Rzuciłaś mnie na kolana, a ja, bezbronny, podążałem za
kropelkami wstydu wciąż wyżej. Kostki, kolana, biodra, obojczyki… Zaciskałaś
wargi, ale tam, dokąd sięgały moje obietnice… byłaś już bezwstydna.
Wreszcie krzyknęłaś… obudziłem się zbyt szybko niestety…
Słońce wznosiło się ponad krzywizną ziemi, oświetlając
próżnię prześcieradła… Kołdra flirtowała z dywanem, a we mnie rósł skowyt.
Byłem sam, w objęciach trzymając wyśnione spełnienie.
Chciałbym wierzyć... bardzo.
Słońce wzeszło ledwie na chwilę. Wystarczyło, żebym
się poddał, gdy moment później zaszło poza kamienną, zimnokrwistą solą
niebieskich wydm, niedopowiedzeń gasnącego widnokręgu. Wiele godzin potem, popłakałem
się pośród więdnącej nocy, bez wiary, że kolejny świt gotów będzie nadejść, ale
mrok był wytrwały i nie cierpiał na depresyjne stany, więc ze stoickim spokojem
szedł ku golgocie, aby nastał kolejny dzień!
Urodziłem się głupcem, nagim mędrcem,
zaplątanym w galimatiasie wszechczasów utkanych z brokatu mgieł, z niepewności…
Patrzyłem na świat, gdzie mizeroty biegały chaotycznie, bezradnie, głupio,
szukając spełnienia.
Trwałem ponad tym misterium, spłakany bardziej niż osrane
niemowlę z tyłkiem pełnym zaschniętych, szczypiących kąkoli.
Ekstrakty cz. 36
Krzepki.
Teraz byłaś już moją! Rozwinęłaś
przede mną urok, jak latający dywan, by unieść mnie w krainy szczęśliwości. Nie
potrafiłem zignorować bezkrytycznej uległości, zrezygnować z ferii emocji, barw
i aromatów intymnych, więc zwinąłem cię w rulonik, jak dywan i wziąłem na ramię
– dalej pójdziemy razem.
Krzepka.
- Zdawało się tobie, że
możesz, ale zaklęłam lepiej, niż twoi kumple spod budki z piwem!

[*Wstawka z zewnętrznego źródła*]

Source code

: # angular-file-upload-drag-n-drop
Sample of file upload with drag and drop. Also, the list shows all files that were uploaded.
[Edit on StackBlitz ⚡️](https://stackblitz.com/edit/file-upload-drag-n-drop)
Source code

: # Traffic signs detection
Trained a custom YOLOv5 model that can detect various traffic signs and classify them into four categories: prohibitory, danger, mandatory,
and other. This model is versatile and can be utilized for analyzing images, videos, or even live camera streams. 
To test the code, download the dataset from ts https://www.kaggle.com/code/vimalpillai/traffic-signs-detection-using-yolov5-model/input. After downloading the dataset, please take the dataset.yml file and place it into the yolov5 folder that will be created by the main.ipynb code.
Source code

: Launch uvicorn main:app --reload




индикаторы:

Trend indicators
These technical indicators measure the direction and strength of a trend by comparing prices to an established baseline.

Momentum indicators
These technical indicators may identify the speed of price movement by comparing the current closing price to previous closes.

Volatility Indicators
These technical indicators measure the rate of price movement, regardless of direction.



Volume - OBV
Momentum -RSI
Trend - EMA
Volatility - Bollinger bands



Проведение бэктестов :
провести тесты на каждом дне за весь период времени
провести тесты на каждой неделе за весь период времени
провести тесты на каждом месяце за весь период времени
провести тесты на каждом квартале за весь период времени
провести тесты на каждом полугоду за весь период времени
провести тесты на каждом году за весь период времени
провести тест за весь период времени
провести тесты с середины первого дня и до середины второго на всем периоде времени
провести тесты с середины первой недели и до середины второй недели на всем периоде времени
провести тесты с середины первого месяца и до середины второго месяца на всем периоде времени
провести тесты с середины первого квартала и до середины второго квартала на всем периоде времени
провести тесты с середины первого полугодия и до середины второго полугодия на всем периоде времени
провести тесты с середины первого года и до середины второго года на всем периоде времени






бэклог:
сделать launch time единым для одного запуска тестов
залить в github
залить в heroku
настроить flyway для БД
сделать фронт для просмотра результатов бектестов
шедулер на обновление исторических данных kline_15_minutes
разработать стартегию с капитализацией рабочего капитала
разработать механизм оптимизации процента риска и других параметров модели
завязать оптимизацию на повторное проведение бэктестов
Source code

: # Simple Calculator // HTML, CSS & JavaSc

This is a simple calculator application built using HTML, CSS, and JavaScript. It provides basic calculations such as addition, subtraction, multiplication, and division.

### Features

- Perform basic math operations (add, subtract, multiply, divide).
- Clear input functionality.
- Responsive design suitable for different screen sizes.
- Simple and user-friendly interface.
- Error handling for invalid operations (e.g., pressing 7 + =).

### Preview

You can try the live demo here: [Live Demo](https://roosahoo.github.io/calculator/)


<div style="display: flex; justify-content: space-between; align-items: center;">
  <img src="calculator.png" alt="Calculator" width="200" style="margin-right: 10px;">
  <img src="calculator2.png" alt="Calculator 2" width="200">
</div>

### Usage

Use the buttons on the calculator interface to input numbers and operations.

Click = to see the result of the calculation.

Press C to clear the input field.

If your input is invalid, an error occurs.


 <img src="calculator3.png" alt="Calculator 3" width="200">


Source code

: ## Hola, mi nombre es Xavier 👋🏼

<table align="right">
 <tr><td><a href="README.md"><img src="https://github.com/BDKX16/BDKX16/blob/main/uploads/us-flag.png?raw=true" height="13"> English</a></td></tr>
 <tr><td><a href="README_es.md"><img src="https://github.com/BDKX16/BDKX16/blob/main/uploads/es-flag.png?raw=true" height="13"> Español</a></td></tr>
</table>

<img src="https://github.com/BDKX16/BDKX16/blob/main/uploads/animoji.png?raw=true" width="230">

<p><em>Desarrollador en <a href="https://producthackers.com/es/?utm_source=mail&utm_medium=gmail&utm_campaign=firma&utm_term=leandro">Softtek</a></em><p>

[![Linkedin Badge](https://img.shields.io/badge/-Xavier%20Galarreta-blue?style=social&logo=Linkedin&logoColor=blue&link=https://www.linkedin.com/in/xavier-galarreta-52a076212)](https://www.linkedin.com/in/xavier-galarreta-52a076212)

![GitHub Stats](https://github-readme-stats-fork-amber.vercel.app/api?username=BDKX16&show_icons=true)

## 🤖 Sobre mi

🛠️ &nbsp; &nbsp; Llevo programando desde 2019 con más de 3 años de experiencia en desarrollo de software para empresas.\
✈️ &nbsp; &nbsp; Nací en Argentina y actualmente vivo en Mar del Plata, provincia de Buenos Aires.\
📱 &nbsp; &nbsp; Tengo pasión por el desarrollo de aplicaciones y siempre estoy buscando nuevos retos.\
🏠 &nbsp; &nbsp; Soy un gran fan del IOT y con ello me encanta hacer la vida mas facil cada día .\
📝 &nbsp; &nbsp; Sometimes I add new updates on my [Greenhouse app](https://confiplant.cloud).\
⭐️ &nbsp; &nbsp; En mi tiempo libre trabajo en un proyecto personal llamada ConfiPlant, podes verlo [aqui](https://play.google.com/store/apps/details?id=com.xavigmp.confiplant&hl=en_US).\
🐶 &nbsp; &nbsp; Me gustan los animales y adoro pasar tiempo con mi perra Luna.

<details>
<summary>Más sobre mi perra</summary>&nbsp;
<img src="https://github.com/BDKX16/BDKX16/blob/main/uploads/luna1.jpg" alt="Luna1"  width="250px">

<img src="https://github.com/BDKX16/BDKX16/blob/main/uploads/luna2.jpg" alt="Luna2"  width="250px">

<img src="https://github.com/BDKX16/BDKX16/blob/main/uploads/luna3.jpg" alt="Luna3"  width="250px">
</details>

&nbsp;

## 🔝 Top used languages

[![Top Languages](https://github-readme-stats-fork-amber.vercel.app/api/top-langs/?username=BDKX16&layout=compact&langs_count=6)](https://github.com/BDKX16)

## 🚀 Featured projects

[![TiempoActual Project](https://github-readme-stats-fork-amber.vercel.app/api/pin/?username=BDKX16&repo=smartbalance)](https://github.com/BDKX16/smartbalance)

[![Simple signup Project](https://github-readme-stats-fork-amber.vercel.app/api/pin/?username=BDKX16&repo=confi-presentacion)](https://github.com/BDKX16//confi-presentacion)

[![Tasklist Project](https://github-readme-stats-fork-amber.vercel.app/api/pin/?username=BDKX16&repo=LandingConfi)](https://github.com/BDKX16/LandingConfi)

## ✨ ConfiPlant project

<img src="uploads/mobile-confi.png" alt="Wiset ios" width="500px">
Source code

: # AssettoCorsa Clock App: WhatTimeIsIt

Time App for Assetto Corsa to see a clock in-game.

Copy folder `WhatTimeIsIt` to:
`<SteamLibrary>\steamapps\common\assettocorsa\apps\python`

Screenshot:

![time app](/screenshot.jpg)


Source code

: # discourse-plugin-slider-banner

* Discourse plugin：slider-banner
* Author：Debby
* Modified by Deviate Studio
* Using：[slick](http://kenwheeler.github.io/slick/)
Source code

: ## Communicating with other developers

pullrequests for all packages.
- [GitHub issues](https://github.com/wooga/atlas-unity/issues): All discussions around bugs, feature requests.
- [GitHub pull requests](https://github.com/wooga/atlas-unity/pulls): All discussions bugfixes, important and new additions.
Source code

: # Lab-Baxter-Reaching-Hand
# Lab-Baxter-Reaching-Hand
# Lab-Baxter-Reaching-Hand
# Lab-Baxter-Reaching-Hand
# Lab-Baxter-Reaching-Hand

- Tobie znowu się zdawało,
bo w damskich ustach klątwa jest niczym perła w wargach ostrygi – cudem i
wyjątkiem niespodzianym.
- Zaklęłam wreszcie po raz
trzeci, byś w końcu zrozumiał, że jesteś głupcem!
Dlaczego?
Brakło mi śmiałości, żeby
zapytać, po co regularnie strzyżesz intymność, obnażając się nienaturalną
symetrią. Brakło odwagi, żeby usłyszeć odpowiedź. Nie chciałem błądzić w
labiryntach frazesów utkanych z pochopności wulgarnej demagogii, lecz prawda
czaiła się gdzieś w pajęczej sieci niedomówień.
Wyznanie.
Byłem twoim bonsai! Posadziłaś
mnie i pielęgnowałaś każdego dnia, a ja… rosłem tak powoli… Przepraszam dziękując
za wytrwałość.
Świętokradca.
Zachwycony twoją wiarą zażądałem
więcej, niż mogłaś znieść. A ty, pokornie zsunęłaś bieliznę niżej kolan i bez
zażenowania wypięłaś ku mnie intymność, szepcząc – błagam, zostań tam na wieki!